Description
Investigating https://discuss.elastic.co/t/index-creation-slows-down-over-time/230775 I wrote a script that creates and deletes indices repeatedly and left it running for several hours against a 7.6.2 cluster. Each iteration had indeed slowed down as reported, from around 6s
to around 10s
.
The hot threads API often reported a substantial amount of time spent doing things with loggers:
20.3% (101.5ms out of 500ms) cpu usage by thread 'elasticsearch[node-0][clusterApplierService#updateTask][T#1]'
2/10 snapshots sharing following 25 elements
java.base@14/java.util.Collections$UnmodifiableCollection$1.hasNext(Collections.java:1048)
app//org.elasticsearch.common.logging.Loggers.setLevel(Loggers.java:127)
app//org.elasticsearch.common.logging.Loggers.setLevel(Loggers.java:111)
app//org.elasticsearch.index.SearchSlowLog.setLevel(SearchSlowLog.java:127)
app//org.elasticsearch.index.SearchSlowLog.<init>(SearchSlowLog.java:123)
app//org.elasticsearch.index.IndexModule.<init>(IndexModule.java:151)
app//org.elasticsearch.indices.IndicesService.createIndexService(IndicesService.java:595)
app//org.elasticsearch.indices.IndicesService.createIndex(IndicesService.java:542)
app//org.elasticsearch.indices.IndicesService.createIndex(IndicesService.java:173)
app//org.elasticsearch.indices.cluster.IndicesClusterStateService.createIndices(IndicesClusterStateService.java:484)
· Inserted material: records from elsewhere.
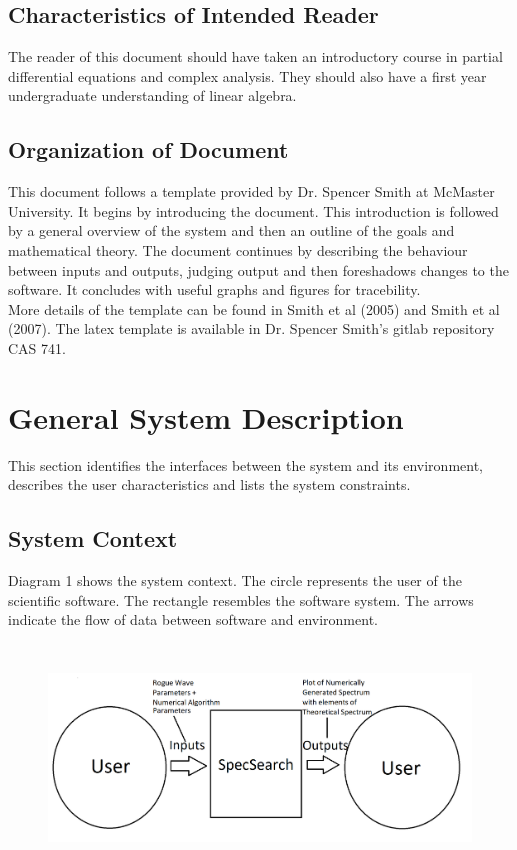\documentclass[12pt]{article}
\begin{document}
\subsection{Characteristics of Intended Reader} 

The reader of this document should have taken an introductory course 
in partial differential equations and complex analysis. They should also have a 
first year undergraduate understanding of linear algebra.\\

\subsection{Organization of Document}

This document follows a template provided by Dr. Spencer Smith at McMaster 
University. It begins by introducing the document. This introduction is 
followed by a general overview of the system and then an outline of the goals 
and mathematical theory. The document continues by describing the behaviour 
between inputs 
and outputs, judging output and then foreshadows changes to the software. It 
concludes with useful graphs and figures for tracebility. \\ 

More details of the template can be found in Smith et al (2005) and Smith et al 
(2007). The latex template is available in Dr. Spencer Smith's gitlab 
repository CAS 741. \\

\section{General System Description}

This section identifies the interfaces between the system and its environment,
describes the user characteristics and lists the system constraints.

\subsection{System Context} 
Diagram 1 shows the system context. The circle represents the user of the 
scientific software. The rectangle resembles the software system. The arrows 
indicate the flow of data between software and environment. 
 \begin{figure}[h!]
	\begin{center}
		{
			\includegraphics[width=15cm,height=6cm]{SystemContext.png}
		}
	\end{center}
 \end{figure}
\end{document}
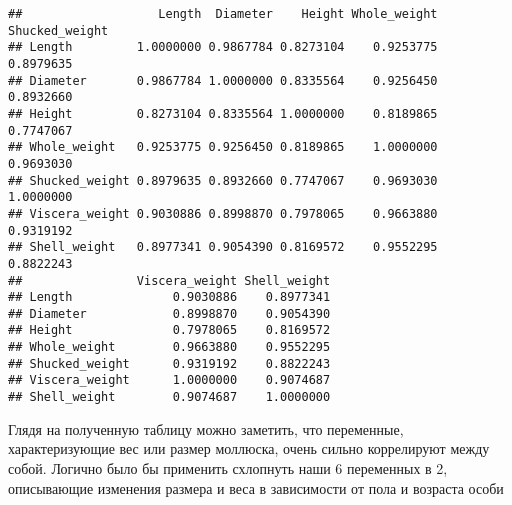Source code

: \documentclass[
]{article}
\begin{document}
\begin{verbatim}
##                   Length  Diameter    Height Whole_weight Shucked_weight
## Length         1.0000000 0.9867784 0.8273104    0.9253775      0.8979635
## Diameter       0.9867784 1.0000000 0.8335564    0.9256450      0.8932660
## Height         0.8273104 0.8335564 1.0000000    0.8189865      0.7747067
## Whole_weight   0.9253775 0.9256450 0.8189865    1.0000000      0.9693030
## Shucked_weight 0.8979635 0.8932660 0.7747067    0.9693030      1.0000000
## Viscera_weight 0.9030886 0.8998870 0.7978065    0.9663880      0.9319192
## Shell_weight   0.8977341 0.9054390 0.8169572    0.9552295      0.8822243
##                Viscera_weight Shell_weight
## Length              0.9030886    0.8977341
## Diameter            0.8998870    0.9054390
## Height              0.7978065    0.8169572
## Whole_weight        0.9663880    0.9552295
## Shucked_weight      0.9319192    0.8822243
## Viscera_weight      1.0000000    0.9074687
## Shell_weight        0.9074687    1.0000000
\end{verbatim}

Глядя на полученную таблицу можно заметить, что переменные,
характеризующие вес или размер моллюска, очень сильно коррелируют между
собой. Логично было бы применить схлопнуть наши 6 переменных в 2,
описывающие изменения размера и веса в зависимости от пола и возраста
особи
\end{document}
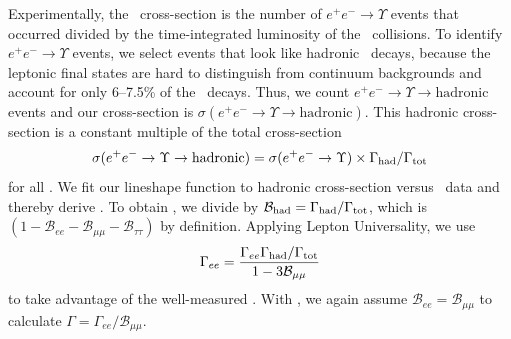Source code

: \documentclass{cornell}
\begin{document}
Experimentally, the \ups\ cross-section is the number of $e^+e^- \to
\Upsilon$ events that occurred divided by the time-integrated
luminosity of the \ee\ collisions.  To identify $e^+e^- \to \Upsilon$
events, we select events that look like hadronic \ups\ decays, because
the leptonic final states are hard to distinguish from continuum
backgrounds and account for only 6--7.5\% of the \ups\ decays.  Thus,
we count $e^+e^- \to \Upsilon \to \mbox{hadronic}$ events and our
cross-section is $\sigma(e^+e^- \to \Upsilon \to \mbox{hadronic})$.
This hadronic cross-section is a constant multiple of the total
cross-section
\begin{equation}
  \sigma(e^+e^- \to \Upsilon \to \mbox{hadronic}) = \sigma(e^+e^- \to
  \Upsilon) \times \Gamma_{\mbox{\scriptsize had}} / \Gamma_{\mbox{\scriptsize tot}}
\end{equation}
for all \ecm.  We fit our lineshape function to hadronic cross-section
versus \ecm\ data and thereby derive \geehadtot.  To obtain \gee, we
divide by ${\mathcal B}_{\mbox{\scriptsize had}} =
\Gamma_{\mbox{\scriptsize had}}/\Gamma_{\mbox{\scriptsize tot}}$, which is $(1 - {\mathcal B}_{ee}
- {\mathcal B}_{\mu\mu} - {\mathcal B}_{\tau\tau})$ by definition.
Applying Lepton Universality, we use
\begin{equation}
  \Gamma_{ee} = \frac{\Gamma_{ee}\Gamma_{\mbox{\scriptsize had}}/\Gamma_{\mbox{\scriptsize tot}}}{1
  - 3 {\mathcal B}_{\mu\mu}}
  \label{eqn:geehadtot:to:gee}
\end{equation}
to take advantage of the well-measured \bmm.  With \gee, we again
assume ${\mathcal B}_{ee} = {\mathcal B}_{\mu\mu}$ to calculate
$\Gamma = \Gamma_{ee} / {\mathcal B}_{\mu\mu}$.
\end{document}
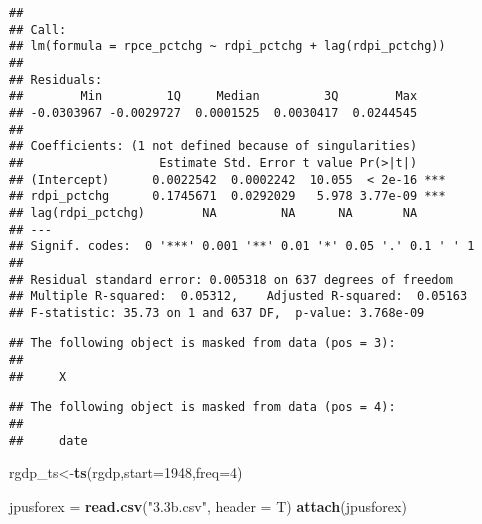 \documentclass[]{article}
\newenvironment{Shaded}{\begin{snugshade}}{\end{snugshade}}
\newcommand{\KeywordTok}[1]{\textcolor[rgb]{0.13,0.29,0.53}{\textbf{#1}}}
\newcommand{\DataTypeTok}[1]{\textcolor[rgb]{0.13,0.29,0.53}{#1}}
\newcommand{\DecValTok}[1]{\textcolor[rgb]{0.00,0.00,0.81}{#1}}
\newcommand{\StringTok}[1]{\textcolor[rgb]{0.31,0.60,0.02}{#1}}
\newcommand{\CommentTok}[1]{\textcolor[rgb]{0.56,0.35,0.01}{\textit{#1}}}
\newcommand{\OtherTok}[1]{\textcolor[rgb]{0.56,0.35,0.01}{#1}}
\newcommand{\NormalTok}[1]{#1}
\begin{document}
\begin{verbatim}
## 
## Call:
## lm(formula = rpce_pctchg ~ rdpi_pctchg + lag(rdpi_pctchg))
## 
## Residuals:
##        Min         1Q     Median         3Q        Max 
## -0.0303967 -0.0029727  0.0001525  0.0030417  0.0244545 
## 
## Coefficients: (1 not defined because of singularities)
##                   Estimate Std. Error t value Pr(>|t|)    
## (Intercept)      0.0022542  0.0002242  10.055  < 2e-16 ***
## rdpi_pctchg      0.1745671  0.0292029   5.978 3.77e-09 ***
## lag(rdpi_pctchg)        NA         NA      NA       NA    
## ---
## Signif. codes:  0 '***' 0.001 '**' 0.01 '*' 0.05 '.' 0.1 ' ' 1
## 
## Residual standard error: 0.005318 on 637 degrees of freedom
## Multiple R-squared:  0.05312,    Adjusted R-squared:  0.05163 
## F-statistic: 35.73 on 1 and 637 DF,  p-value: 3.768e-09
\end{verbatim}

\begin{Shaded}
\end{Shaded}

\begin{verbatim}
## The following object is masked from data (pos = 3):
## 
##     X
\end{verbatim}

\begin{verbatim}
## The following object is masked from data (pos = 4):
## 
##     date
\end{verbatim}

\begin{Shaded}
\begin{Highlighting}[]
\NormalTok{rgdp_ts<-}\KeywordTok{ts}\NormalTok{(rgdp,}\DataTypeTok{start=}\DecValTok{1948}\NormalTok{,}\DataTypeTok{freq=}\DecValTok{4}\NormalTok{)}

\NormalTok{jpusforex =}\StringTok{ }\KeywordTok{read.csv}\NormalTok{(}\StringTok{"3.3b.csv"}\NormalTok{, }\DataTypeTok{header =}\NormalTok{ T)}
\KeywordTok{attach}\NormalTok{(jpusforex)}
\end{Highlighting}
\end{Shaded}
\end{document}
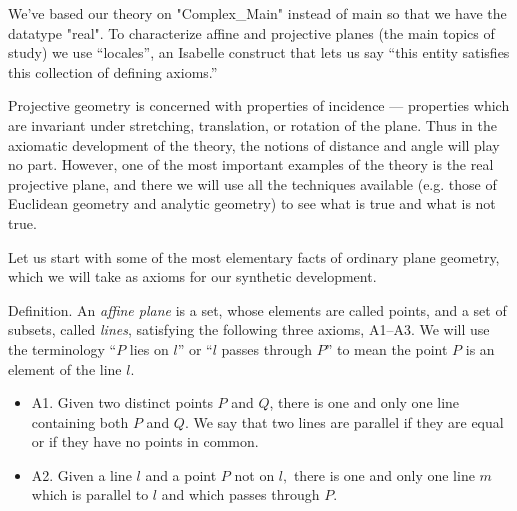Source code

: \begin{isabellebody}
\begin{isamarkuptext}
We've based our theory on "Complex\_Main" instead of main so that we have the datatype "real". To 
characterize affine and projective planes (the main topics of study) we use ``locales'', an Isabelle 
construct that lets us say ``this entity satisfies this collection of defining axioms.''
\done%
\end{isamarkuptext}\isamarkuptrue%
%
\isadelimdocument
%
\endisadelimdocument
%
\isatagdocument
%
\isamarkuptrue%
%
\endisatagdocument
{\isafolddocument}%
%
\isadelimdocument
%
\endisadelimdocument
%
\begin{isamarkuptext}%
\begin{hartshorne}
Projective geometry is concerned with properties of incidence --- properties which are 
invariant under stretching, translation, or rotation of the plane. Thus in the axiomatic 
development of the theory, the notions of distance and angle will play no part.
However, one of the most important examples of the theory is the real projective plane,
and there we will use all the techniques available (e.g. those of Euclidean geometry and analytic 
geometry) to see what is true and what is not true.
\end{hartshorne}%
\end{isamarkuptext}\isamarkuptrue%
%
\isadelimdocument
%
\endisadelimdocument
%
\isatagdocument
%
\isamarkuptrue%
%
\endisatagdocument
{\isafolddocument}%
%
\isadelimdocument
%
\endisadelimdocument
%
\begin{isamarkuptext}%
\begin{hartshorne}
Let us start with some of the most elementary facts of ordinary plane geometry, which we will
take as axioms for our synthetic development.

Definition. An \emph{affine plane} is a set, whose elements are called points, and a set of
subsets, called \emph{lines}, satisfying the following three axioms, A1–A3. We will use the
terminology ``$P$ lies on $l$'' or ``$l$ passes through $P$'' to mean the point $P$ is an 
element of the line $l.$
\begin{itemize}
\item{A1.}
Given two distinct points $P$ and $Q$, there is one and only one line containing both $P$ and $Q.$
We say that two lines are parallel if they are equal or if they have no points in common.\\
\item{A2.}
Given a line $l$ and a point $P$ not on $l,$ there is one and only one line 
$m$ which is parallel to $l$ and which passes through $P.$\\


\end{itemize}
\end{hartshorne}
\end{isamarkuptext}
\end{isabellebody}
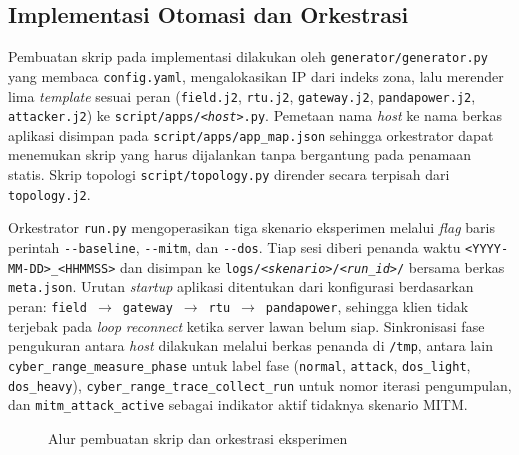 \subsection{Implementasi Otomasi dan Orkestrasi}
\label{subsec:implementasi_otomasi_dan_orkestrasi}
Pembuatan skrip pada implementasi dilakukan oleh \texttt{generator/generator.py} yang membaca \texttt{config.yaml}, mengalokasikan IP dari indeks zona, lalu merender lima \textit{template} sesuai peran (\texttt{field.j2}, \texttt{rtu.j2}, \texttt{gateway.j2}, \texttt{pandapower.j2}, \texttt{attacker.j2}) ke \texttt{script/apps/\textit{<host>}.py}. Pemetaan nama \textit{host} ke nama berkas aplikasi disimpan pada \texttt{script/apps/app\_map.json} sehingga orkestrator dapat menemukan skrip yang harus dijalankan tanpa bergantung pada penamaan statis. Skrip topologi \texttt{script/topology.py} dirender secara terpisah dari \texttt{topology.j2}.

Orkestrator \texttt{run.py} mengoperasikan tiga skenario eksperimen melalui \textit{flag} baris perintah \texttt{-{}-baseline}, \texttt{-{}-mitm}, dan \texttt{-{}-dos}. Tiap sesi diberi penanda waktu \texttt{<YYYY-MM-DD>\_<HHMMSS>} dan disimpan ke \texttt{logs/\textit{<skenario>}/\textit{<run\_id>}/} bersama berkas \texttt{meta.json}. Urutan \textit{startup} aplikasi ditentukan dari konfigurasi berdasarkan peran: \texttt{field}~$\rightarrow$~\texttt{gateway}~$\rightarrow$~\texttt{rtu}~$\rightarrow$~\texttt{pandapower}, sehingga klien tidak terjebak pada \textit{loop} \textit{reconnect} ketika server lawan belum siap. Sinkronisasi fase pengukuran antara \textit{host} dilakukan melalui berkas penanda di \texttt{/tmp}, antara lain \texttt{cyber\_range\_measure\_phase} untuk label fase (\texttt{normal}, \texttt{attack}, \texttt{dos\_light}, \texttt{dos\_heavy}), \texttt{cyber\_range\_trace\_collect\_run} untuk nomor iterasi pengumpulan, dan \texttt{mitm\_attack\_active} sebagai indikator aktif tidaknya skenario \ac{MITM}.

\begin{figure}[htbp]
    \centering
    \caption{Alur pembuatan skrip dan orkestrasi eksperimen}
    \label{fig:impl_orchestration_flow}
\end{figure}


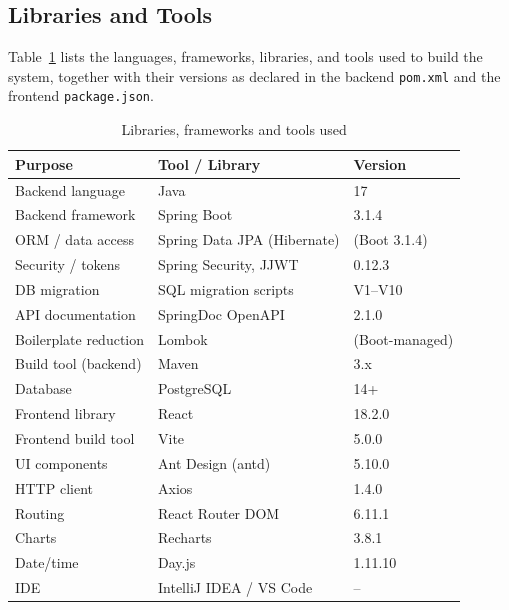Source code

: \subsection{Libraries and Tools}
Table~\ref{tab:tools} lists the languages, frameworks, libraries, and tools used
to build the system, together with their versions as declared in the backend
\texttt{pom.xml} and the frontend \texttt{package.json}.
\begin{table}[H]\centering
\caption{Libraries, frameworks and tools used}
\label{tab:tools}
\begin{tabular}{|l|l|l|}
\hline
\textbf{Purpose} & \textbf{Tool / Library} & \textbf{Version} \\ \hline
Backend language        & Java                    & 17 \\ \hline
Backend framework       & Spring Boot             & 3.1.4 \\ \hline
ORM / data access       & Spring Data JPA (Hibernate) & (Boot 3.1.4) \\ \hline
Security / tokens       & Spring Security, JJWT   & 0.12.3 \\ \hline
DB migration            & SQL migration scripts   & V1--V10 \\ \hline
API documentation       & SpringDoc OpenAPI       & 2.1.0 \\ \hline
Boilerplate reduction   & Lombok                  & (Boot-managed) \\ \hline
Build tool (backend)    & Maven                   & 3.x \\ \hline
Database                & PostgreSQL              & 14+ \\ \hline
Frontend library        & React                   & 18.2.0 \\ \hline
Frontend build tool     & Vite                    & 5.0.0 \\ \hline
UI components           & Ant Design (antd)       & 5.10.0 \\ \hline
HTTP client             & Axios                   & 1.4.0 \\ \hline
Routing                 & React Router DOM        & 6.11.1 \\ \hline
Charts                  & Recharts                & 3.8.1 \\ \hline
Date/time               & Day.js                  & 1.11.10 \\ \hline
IDE                     & IntelliJ IDEA / VS Code & -- \\ \hline
\end{tabular}
\end{table}

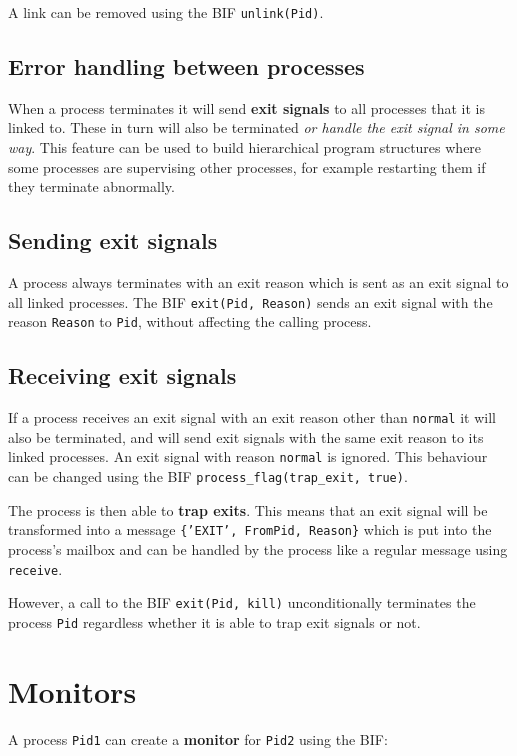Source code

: A link can be removed using the BIF \texttt{unlink(Pid)}.


\subsection{Error handling between processes}
When a process terminates it will send \textbf{exit signals} to all
processes that it is linked to.  These in turn will also be terminated
\textit{or handle the exit signal in some way}. This feature can be
used to build hierarchical program structures where some processes are
supervising other processes, for example restarting them if they
terminate abnormally.


\subsection{Sending exit signals}
\label{processes:sendexitsignals}
A process always terminates with an exit reason which is sent as an
exit signal to all linked processes. The BIF \texttt{exit(Pid, Reason)} sends
an exit signal with the reason \texttt{Reason} to \texttt{Pid}, without
affecting the calling process.


\subsection{Receiving exit signals}
\label{processes:recvexitsignals}
If a process receives an exit signal with an exit reason other than
\texttt{normal} it will also be terminated, and will send exit signals with the
same exit reason to its linked processes.  An exit signal with reason
\texttt{normal} is ignored.  This behaviour can be changed using the BIF
\texttt{process\_flag(trap\_exit, true)}.

The process is then able to \textbf{trap exits}.  This means that an
exit signal will be transformed into a message \texttt{\{'EXIT', FromPid, Reason\}} which is
put into the process's mailbox and can be handled by the process like a regular
message using \texttt{receive}.

However, a call to the BIF \texttt{exit(Pid, kill)} unconditionally
terminates the process \texttt{Pid} regardless whether it is able to
trap exit signals or not.


\section{Monitors}
A process \texttt{Pid1} can create a \textbf{monitor} for
\texttt{Pid2} using the BIF:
app//org.elasticsearch.indices.cluster.IndicesClusterStateService.applyClusterState(IndicesClusterStateService.java:246)
app//org.elasticsearch.cluster.service.ClusterApplierService.lambda$callClusterStateAppliers$5(ClusterApplierService.java:517)
app//org.elasticsearch.cluster.service.ClusterApplierService$$Lambda$4041/0x000000080175d440.accept(Unknown Source)
java.base@14/java.lang.Iterable.forEach(Iterable.java:75)
app//org.elasticsearch.cluster.service.ClusterApplierService.callClusterStateAppliers(ClusterApplierService.java:514)
app//org.elasticsearch.cluster.service.ClusterApplierService.applyChanges(ClusterApplierService.java:485)
app//org.elasticsearch.cluster.service.ClusterApplierService.runTask(ClusterApplierService.java:432)
app//org.elasticsearch.cluster.service.ClusterApplierService.access$100(ClusterApplierService.java:73)
app//org.elasticsearch.cluster.service.ClusterApplierService$UpdateTask.run(ClusterApplierService.java:176)
app//org.elasticsearch.common.util.concurrent.ThreadContext$ContextPreservingRunnable.run(ThreadContext.java:633)
app//org.elasticsearch.common.util.concurrent.PrioritizedEsThreadPoolExecutor$TieBreakingPrioritizedRunnable.runAndClean(PrioritizedEsThreadPoolExecutor.java:252)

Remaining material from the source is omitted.